**EXERCISE:** Each line that contains the word "make" is to be copied from the records below.

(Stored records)

=-=-=-=-=

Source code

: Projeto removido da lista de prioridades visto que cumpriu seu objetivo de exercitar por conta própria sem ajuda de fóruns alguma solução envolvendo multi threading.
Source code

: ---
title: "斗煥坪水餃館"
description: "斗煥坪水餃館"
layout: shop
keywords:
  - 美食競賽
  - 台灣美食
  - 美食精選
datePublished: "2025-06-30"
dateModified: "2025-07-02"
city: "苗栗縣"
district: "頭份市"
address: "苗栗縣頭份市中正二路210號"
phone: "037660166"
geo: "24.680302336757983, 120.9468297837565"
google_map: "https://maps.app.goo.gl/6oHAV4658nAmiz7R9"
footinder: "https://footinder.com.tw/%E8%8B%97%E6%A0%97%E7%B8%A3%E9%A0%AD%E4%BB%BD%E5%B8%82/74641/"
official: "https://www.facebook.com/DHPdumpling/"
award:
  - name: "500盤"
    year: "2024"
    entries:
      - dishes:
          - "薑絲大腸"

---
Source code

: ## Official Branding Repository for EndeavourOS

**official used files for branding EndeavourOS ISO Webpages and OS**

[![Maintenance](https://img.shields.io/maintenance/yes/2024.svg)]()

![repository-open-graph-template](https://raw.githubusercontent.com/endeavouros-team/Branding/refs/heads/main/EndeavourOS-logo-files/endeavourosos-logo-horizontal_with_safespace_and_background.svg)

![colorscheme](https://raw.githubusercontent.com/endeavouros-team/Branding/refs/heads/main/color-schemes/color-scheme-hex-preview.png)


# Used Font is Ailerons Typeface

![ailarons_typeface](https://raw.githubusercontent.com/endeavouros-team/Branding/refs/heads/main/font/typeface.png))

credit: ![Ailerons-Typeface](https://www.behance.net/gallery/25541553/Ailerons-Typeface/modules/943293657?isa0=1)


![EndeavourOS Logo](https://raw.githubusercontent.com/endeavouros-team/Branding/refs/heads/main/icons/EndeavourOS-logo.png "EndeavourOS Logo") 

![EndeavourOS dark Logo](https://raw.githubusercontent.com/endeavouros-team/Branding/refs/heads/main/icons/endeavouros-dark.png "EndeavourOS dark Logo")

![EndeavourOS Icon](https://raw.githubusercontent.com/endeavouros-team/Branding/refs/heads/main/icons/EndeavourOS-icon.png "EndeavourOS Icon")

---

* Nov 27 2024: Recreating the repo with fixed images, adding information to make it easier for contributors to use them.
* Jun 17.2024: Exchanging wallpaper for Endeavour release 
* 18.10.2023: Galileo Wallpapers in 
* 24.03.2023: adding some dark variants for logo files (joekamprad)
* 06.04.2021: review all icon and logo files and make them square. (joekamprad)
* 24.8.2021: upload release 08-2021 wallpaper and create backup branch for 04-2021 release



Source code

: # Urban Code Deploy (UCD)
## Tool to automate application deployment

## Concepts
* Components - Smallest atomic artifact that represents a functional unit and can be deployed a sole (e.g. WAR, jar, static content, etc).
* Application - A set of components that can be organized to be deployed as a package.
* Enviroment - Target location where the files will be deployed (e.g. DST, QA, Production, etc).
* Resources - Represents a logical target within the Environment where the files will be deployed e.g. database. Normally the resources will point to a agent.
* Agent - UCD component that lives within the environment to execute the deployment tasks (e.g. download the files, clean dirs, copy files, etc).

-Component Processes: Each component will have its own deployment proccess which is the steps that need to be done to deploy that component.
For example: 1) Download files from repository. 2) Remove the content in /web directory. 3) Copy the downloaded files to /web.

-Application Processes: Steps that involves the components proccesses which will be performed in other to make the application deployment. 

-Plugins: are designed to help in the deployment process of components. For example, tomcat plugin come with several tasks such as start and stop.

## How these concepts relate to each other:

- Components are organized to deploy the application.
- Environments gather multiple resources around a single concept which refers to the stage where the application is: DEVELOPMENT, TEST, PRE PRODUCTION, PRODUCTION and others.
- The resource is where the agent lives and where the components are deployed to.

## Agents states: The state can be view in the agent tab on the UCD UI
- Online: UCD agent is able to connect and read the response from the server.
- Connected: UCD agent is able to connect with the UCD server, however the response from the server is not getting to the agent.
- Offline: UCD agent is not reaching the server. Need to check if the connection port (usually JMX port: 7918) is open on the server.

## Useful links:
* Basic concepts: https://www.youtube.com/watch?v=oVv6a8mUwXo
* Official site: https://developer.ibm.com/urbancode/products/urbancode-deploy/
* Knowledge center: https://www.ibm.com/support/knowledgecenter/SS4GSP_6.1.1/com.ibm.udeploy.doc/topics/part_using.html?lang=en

=-=-=-=-=

**TASK OUTPUT:**
* Nov 27 2024: Recreating the repo with fixed images, adding information to make it easier for contributors to use them.
* 06.04.2021: review all icon and logo files and make them square. (joekamprad)
-Application Processes: Steps that involves the components proccesses which will be performed in other to make the application deployment. 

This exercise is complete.